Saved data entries
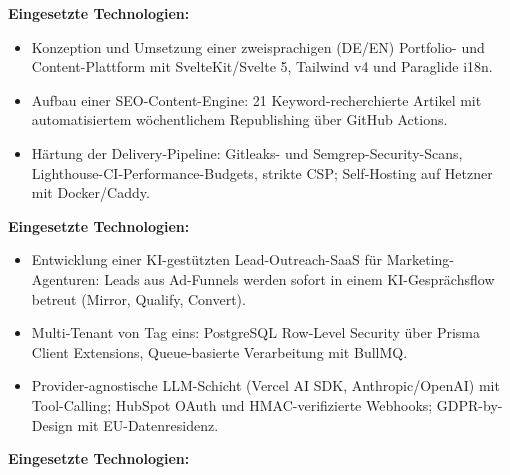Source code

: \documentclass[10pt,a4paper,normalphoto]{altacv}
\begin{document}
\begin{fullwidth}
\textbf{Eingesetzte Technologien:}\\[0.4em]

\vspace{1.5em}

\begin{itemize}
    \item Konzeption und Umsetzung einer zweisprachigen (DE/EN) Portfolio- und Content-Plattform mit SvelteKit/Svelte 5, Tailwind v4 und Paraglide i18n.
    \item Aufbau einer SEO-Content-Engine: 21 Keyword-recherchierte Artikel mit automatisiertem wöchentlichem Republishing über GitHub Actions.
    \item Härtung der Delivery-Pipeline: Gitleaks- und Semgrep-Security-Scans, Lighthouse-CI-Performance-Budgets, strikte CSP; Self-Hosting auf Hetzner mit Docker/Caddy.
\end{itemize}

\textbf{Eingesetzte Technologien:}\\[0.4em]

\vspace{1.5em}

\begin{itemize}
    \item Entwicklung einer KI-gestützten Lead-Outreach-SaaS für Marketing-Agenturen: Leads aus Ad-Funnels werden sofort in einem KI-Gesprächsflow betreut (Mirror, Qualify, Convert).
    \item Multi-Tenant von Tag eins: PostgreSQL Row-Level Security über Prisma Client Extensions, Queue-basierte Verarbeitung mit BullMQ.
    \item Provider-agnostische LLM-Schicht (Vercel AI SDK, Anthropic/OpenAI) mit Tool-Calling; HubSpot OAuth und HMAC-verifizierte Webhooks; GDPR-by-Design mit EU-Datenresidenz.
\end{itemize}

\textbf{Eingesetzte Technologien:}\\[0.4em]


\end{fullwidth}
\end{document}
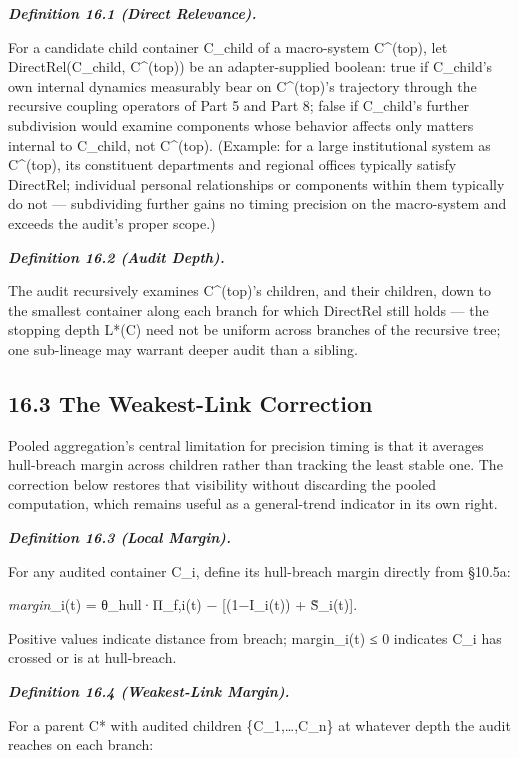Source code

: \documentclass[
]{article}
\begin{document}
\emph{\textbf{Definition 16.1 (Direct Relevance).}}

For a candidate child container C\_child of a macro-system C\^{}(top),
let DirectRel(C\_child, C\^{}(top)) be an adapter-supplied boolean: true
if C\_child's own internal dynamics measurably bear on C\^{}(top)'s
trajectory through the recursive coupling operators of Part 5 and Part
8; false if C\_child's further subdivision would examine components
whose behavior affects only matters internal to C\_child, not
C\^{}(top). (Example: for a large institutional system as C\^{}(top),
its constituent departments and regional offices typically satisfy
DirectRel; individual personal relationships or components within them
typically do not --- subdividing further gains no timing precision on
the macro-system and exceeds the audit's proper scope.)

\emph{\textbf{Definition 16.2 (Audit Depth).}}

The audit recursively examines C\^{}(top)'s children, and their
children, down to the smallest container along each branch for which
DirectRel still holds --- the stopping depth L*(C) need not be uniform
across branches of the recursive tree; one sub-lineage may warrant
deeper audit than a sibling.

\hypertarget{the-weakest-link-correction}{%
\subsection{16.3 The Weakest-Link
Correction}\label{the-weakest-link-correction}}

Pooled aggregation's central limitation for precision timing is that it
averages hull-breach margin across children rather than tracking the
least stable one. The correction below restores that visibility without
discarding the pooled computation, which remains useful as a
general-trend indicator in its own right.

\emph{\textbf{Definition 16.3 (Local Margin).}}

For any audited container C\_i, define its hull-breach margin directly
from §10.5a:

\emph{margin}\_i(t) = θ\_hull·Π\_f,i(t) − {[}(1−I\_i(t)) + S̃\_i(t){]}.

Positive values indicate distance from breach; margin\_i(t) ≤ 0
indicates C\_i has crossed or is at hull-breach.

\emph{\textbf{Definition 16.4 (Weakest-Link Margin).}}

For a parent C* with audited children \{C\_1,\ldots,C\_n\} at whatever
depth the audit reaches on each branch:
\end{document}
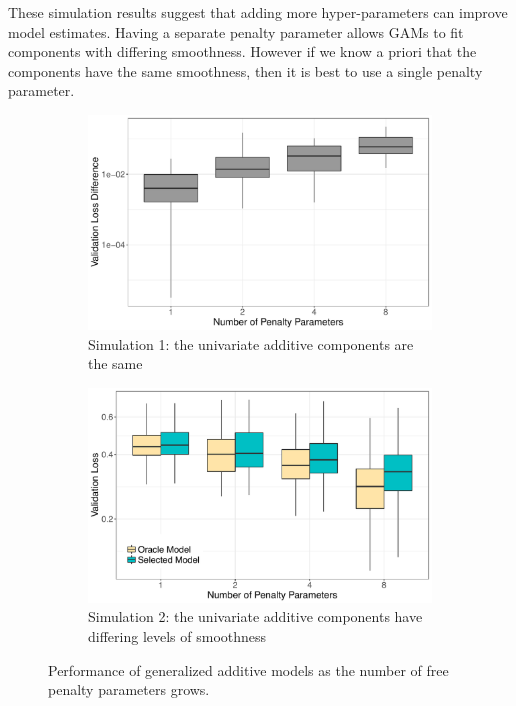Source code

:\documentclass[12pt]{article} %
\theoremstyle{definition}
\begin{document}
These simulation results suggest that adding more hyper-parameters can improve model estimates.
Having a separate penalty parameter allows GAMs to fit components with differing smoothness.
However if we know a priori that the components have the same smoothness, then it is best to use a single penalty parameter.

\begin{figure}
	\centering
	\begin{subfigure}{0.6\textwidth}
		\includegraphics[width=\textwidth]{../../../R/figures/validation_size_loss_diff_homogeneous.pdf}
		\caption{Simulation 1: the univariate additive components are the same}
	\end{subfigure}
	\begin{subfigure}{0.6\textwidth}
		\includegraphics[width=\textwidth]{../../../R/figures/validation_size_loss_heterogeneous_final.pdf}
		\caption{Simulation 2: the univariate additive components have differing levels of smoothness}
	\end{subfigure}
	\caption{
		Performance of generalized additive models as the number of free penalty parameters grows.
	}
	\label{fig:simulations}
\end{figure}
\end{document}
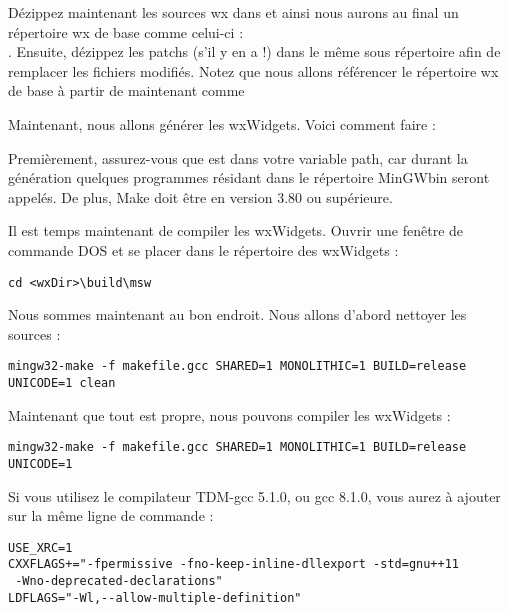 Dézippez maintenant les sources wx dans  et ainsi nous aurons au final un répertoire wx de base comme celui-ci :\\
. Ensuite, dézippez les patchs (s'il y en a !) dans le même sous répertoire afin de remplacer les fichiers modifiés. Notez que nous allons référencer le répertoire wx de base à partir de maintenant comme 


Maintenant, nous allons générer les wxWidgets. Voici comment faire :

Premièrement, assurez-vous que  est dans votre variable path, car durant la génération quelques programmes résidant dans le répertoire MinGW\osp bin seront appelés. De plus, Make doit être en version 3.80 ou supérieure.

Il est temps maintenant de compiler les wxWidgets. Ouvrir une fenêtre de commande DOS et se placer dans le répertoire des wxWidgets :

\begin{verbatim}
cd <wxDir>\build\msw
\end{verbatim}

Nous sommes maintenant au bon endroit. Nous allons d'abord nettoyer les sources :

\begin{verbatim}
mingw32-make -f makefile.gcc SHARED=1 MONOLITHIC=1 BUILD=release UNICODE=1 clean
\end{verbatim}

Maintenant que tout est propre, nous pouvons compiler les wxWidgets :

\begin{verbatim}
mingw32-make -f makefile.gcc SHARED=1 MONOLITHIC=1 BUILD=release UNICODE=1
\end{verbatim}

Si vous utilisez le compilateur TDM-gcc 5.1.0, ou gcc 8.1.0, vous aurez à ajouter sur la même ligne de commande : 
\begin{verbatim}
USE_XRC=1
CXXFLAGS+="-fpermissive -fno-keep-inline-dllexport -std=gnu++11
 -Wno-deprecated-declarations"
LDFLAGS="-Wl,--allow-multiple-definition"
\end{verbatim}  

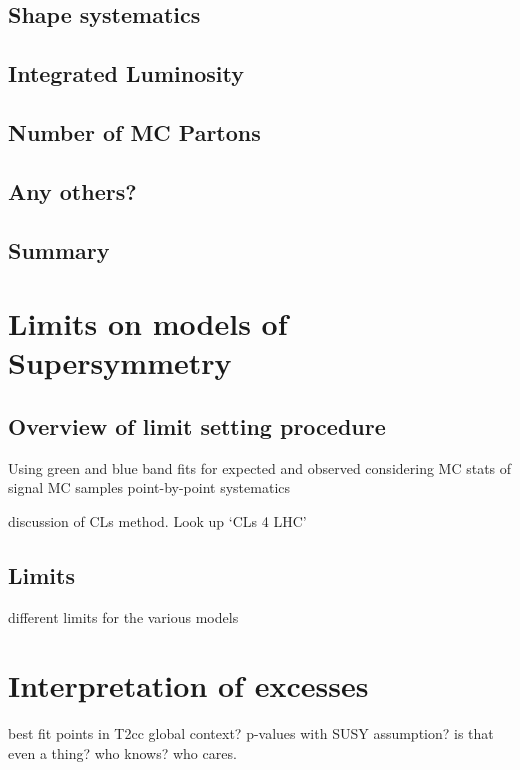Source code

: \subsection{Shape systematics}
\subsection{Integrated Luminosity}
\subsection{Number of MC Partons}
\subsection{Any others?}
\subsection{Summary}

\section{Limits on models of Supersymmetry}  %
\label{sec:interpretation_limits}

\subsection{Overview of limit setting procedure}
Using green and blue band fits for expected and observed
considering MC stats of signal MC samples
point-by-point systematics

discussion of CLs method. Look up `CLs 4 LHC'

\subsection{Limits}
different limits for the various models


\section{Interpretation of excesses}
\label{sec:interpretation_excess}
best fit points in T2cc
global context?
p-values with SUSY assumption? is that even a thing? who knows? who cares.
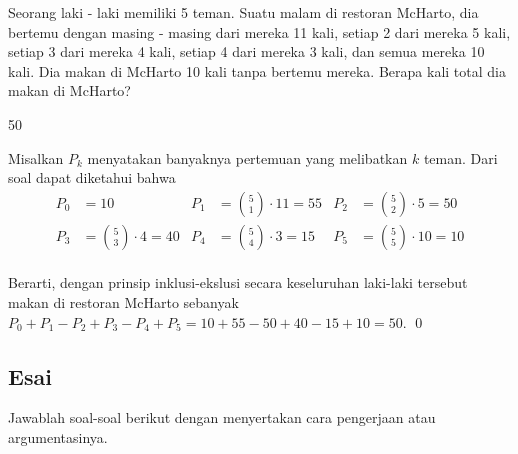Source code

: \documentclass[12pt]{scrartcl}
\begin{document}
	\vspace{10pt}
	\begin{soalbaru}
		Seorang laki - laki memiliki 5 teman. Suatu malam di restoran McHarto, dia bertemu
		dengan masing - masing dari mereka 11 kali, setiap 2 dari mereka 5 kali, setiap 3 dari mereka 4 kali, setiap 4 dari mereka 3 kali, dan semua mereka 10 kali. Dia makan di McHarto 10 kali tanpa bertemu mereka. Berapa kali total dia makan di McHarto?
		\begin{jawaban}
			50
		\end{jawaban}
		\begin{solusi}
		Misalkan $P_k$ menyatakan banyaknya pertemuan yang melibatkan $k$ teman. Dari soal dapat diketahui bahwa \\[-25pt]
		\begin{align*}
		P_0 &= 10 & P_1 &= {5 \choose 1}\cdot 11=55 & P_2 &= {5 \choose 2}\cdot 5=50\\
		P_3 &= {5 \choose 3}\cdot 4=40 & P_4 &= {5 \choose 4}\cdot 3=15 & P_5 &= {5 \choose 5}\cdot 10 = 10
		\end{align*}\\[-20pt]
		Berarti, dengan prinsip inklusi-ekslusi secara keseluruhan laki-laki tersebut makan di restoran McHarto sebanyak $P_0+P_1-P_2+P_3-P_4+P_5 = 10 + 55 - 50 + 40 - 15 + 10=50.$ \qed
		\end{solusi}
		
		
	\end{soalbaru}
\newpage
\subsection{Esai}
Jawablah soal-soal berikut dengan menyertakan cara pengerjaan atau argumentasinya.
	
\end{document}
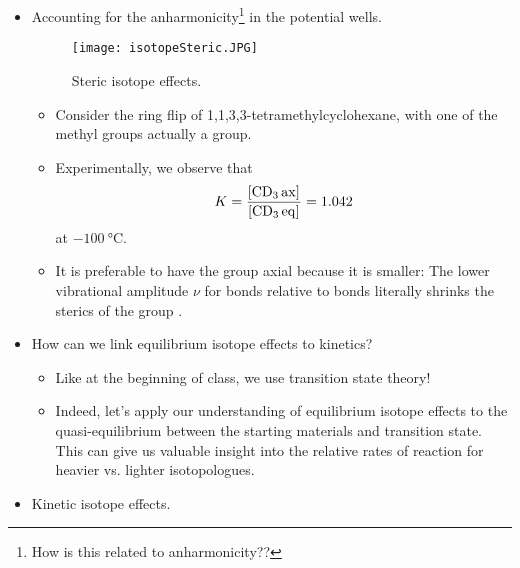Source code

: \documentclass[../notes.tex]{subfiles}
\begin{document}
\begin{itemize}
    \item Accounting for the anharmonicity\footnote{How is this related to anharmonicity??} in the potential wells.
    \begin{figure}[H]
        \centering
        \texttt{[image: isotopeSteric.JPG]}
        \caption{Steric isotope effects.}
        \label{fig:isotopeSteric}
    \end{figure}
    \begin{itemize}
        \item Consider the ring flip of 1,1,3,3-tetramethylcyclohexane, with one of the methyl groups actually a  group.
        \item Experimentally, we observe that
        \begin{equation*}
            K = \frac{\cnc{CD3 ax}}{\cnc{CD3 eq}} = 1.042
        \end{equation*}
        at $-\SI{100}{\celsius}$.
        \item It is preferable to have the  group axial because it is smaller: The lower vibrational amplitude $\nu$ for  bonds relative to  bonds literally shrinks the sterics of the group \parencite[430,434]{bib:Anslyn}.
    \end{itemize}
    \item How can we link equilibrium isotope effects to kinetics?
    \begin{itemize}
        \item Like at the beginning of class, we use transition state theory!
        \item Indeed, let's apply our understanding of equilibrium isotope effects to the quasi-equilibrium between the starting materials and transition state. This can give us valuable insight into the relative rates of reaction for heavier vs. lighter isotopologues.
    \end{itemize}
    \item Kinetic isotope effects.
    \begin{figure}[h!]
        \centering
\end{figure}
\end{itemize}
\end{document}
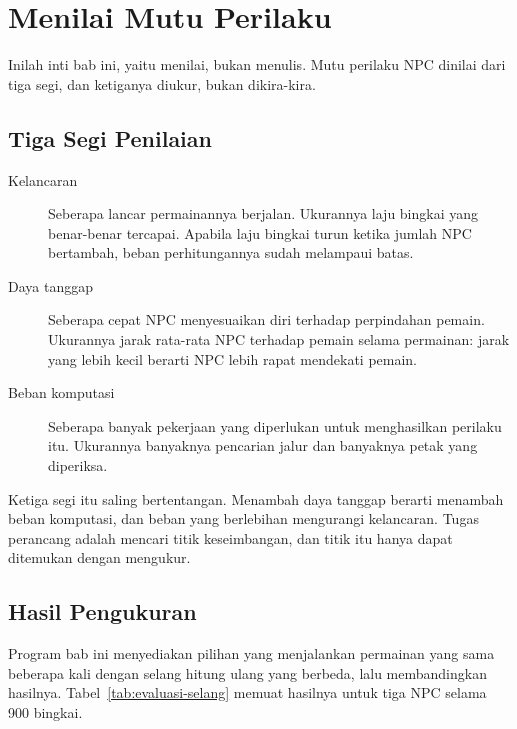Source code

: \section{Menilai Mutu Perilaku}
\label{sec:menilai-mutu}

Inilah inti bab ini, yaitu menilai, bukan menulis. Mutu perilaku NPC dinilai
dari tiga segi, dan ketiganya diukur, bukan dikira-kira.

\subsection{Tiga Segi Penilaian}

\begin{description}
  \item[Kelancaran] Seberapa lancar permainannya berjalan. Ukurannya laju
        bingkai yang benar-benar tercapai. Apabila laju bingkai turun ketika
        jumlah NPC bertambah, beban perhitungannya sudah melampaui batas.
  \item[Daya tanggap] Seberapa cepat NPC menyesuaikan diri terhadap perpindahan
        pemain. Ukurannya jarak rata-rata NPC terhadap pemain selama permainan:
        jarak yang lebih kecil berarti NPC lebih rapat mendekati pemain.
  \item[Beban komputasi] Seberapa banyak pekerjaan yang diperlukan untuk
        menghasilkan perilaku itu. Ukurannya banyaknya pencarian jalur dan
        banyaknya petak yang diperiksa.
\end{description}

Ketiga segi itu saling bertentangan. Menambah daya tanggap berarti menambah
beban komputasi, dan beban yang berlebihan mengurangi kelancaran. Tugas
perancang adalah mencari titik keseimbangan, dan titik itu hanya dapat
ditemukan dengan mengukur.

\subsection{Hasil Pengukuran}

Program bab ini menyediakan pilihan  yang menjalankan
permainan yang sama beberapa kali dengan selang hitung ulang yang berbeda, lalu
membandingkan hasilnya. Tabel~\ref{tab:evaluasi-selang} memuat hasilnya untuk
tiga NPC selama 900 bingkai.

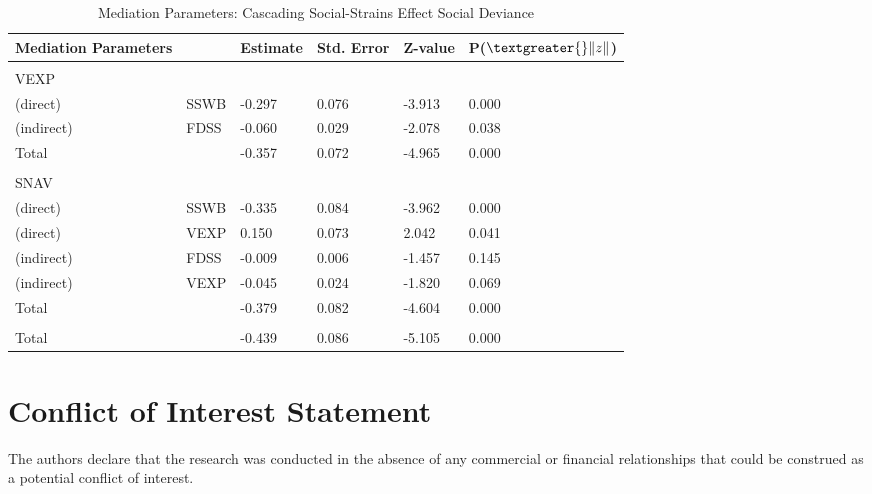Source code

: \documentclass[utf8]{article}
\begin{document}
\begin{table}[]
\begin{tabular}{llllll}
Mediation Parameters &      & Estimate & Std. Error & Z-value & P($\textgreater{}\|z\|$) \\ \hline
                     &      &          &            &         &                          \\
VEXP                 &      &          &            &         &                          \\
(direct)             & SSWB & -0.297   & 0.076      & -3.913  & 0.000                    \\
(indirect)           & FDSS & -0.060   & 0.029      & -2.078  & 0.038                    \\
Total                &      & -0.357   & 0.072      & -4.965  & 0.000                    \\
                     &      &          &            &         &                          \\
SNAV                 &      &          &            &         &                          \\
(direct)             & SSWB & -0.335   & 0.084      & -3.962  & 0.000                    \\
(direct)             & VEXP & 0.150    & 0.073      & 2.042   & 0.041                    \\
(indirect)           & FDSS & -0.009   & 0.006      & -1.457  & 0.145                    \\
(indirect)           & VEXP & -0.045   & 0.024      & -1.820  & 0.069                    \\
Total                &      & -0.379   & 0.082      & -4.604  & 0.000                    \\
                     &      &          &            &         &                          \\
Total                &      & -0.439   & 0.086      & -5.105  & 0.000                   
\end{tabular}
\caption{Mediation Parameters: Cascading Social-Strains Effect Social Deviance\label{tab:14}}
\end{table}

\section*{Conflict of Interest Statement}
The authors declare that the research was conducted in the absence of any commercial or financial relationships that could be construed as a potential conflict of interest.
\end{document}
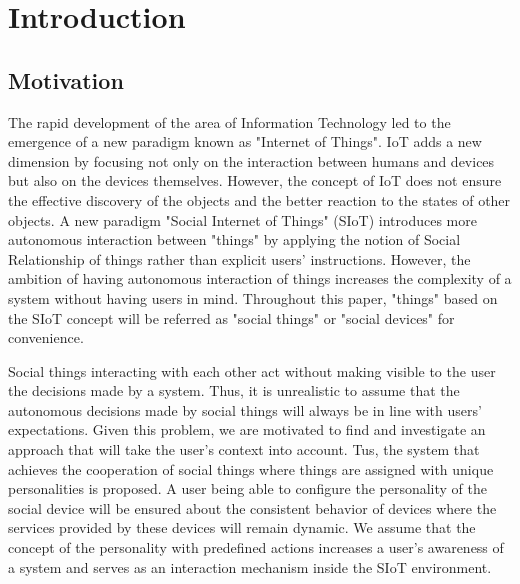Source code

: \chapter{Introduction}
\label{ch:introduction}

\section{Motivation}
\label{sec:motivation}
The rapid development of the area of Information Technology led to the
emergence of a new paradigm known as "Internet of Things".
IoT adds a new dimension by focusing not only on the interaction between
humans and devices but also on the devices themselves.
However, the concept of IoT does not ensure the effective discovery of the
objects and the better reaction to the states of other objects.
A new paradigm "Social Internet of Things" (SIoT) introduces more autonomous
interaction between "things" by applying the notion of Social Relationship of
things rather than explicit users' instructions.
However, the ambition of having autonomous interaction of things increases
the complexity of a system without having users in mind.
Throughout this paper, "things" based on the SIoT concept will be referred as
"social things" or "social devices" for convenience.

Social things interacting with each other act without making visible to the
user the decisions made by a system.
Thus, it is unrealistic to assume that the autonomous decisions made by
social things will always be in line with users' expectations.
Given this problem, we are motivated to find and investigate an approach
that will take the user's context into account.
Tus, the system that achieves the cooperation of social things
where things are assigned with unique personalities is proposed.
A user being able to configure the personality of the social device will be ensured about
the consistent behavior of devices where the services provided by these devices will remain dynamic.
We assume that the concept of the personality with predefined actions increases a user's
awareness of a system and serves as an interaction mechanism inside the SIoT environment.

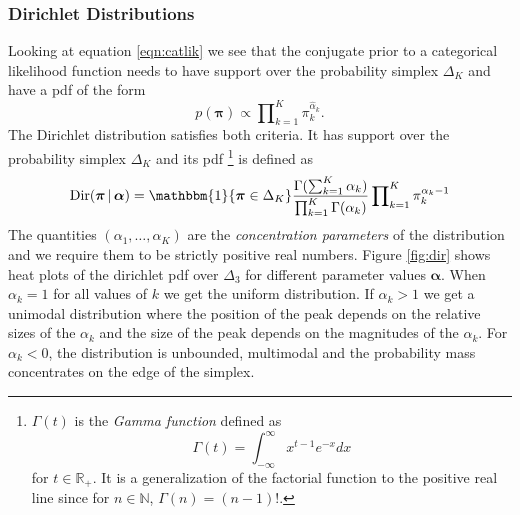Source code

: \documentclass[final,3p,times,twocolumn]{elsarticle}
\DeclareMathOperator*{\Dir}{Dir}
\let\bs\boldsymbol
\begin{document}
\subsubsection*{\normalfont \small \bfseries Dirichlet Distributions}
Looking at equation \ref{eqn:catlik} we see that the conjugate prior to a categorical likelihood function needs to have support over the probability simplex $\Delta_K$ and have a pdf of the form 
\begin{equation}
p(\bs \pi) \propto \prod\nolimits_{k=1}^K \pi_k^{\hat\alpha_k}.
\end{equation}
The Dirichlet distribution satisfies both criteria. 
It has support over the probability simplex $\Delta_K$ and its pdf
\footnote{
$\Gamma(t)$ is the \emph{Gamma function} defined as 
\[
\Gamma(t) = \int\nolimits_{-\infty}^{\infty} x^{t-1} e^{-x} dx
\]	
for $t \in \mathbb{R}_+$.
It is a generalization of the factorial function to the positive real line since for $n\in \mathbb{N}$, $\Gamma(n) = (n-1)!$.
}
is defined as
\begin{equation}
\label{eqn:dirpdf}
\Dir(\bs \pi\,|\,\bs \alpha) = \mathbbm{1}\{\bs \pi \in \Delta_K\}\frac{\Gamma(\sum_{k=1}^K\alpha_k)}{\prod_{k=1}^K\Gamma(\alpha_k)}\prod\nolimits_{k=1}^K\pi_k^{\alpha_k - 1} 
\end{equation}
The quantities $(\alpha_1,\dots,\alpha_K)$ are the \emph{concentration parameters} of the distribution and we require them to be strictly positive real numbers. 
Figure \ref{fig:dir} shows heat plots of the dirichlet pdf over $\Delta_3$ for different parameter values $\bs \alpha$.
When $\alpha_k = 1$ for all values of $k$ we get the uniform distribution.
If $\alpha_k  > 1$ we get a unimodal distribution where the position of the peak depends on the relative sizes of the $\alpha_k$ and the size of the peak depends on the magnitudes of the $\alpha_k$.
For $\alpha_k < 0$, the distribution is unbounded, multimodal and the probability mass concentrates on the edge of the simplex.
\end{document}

PROBLEM TO SOLVE: Lines from the entries that contain the string "transition" are what must be copied.

RESULT OF THIS EXERCISE:
        \item Like at the beginning of class, we use transition state theory!
        \item Indeed, let's apply our understanding of equilibrium isotope effects to the quasi-equilibrium between the starting materials and transition state. This can give us valuable insight into the relative rates of reaction for heavier vs. lighter isotopologues.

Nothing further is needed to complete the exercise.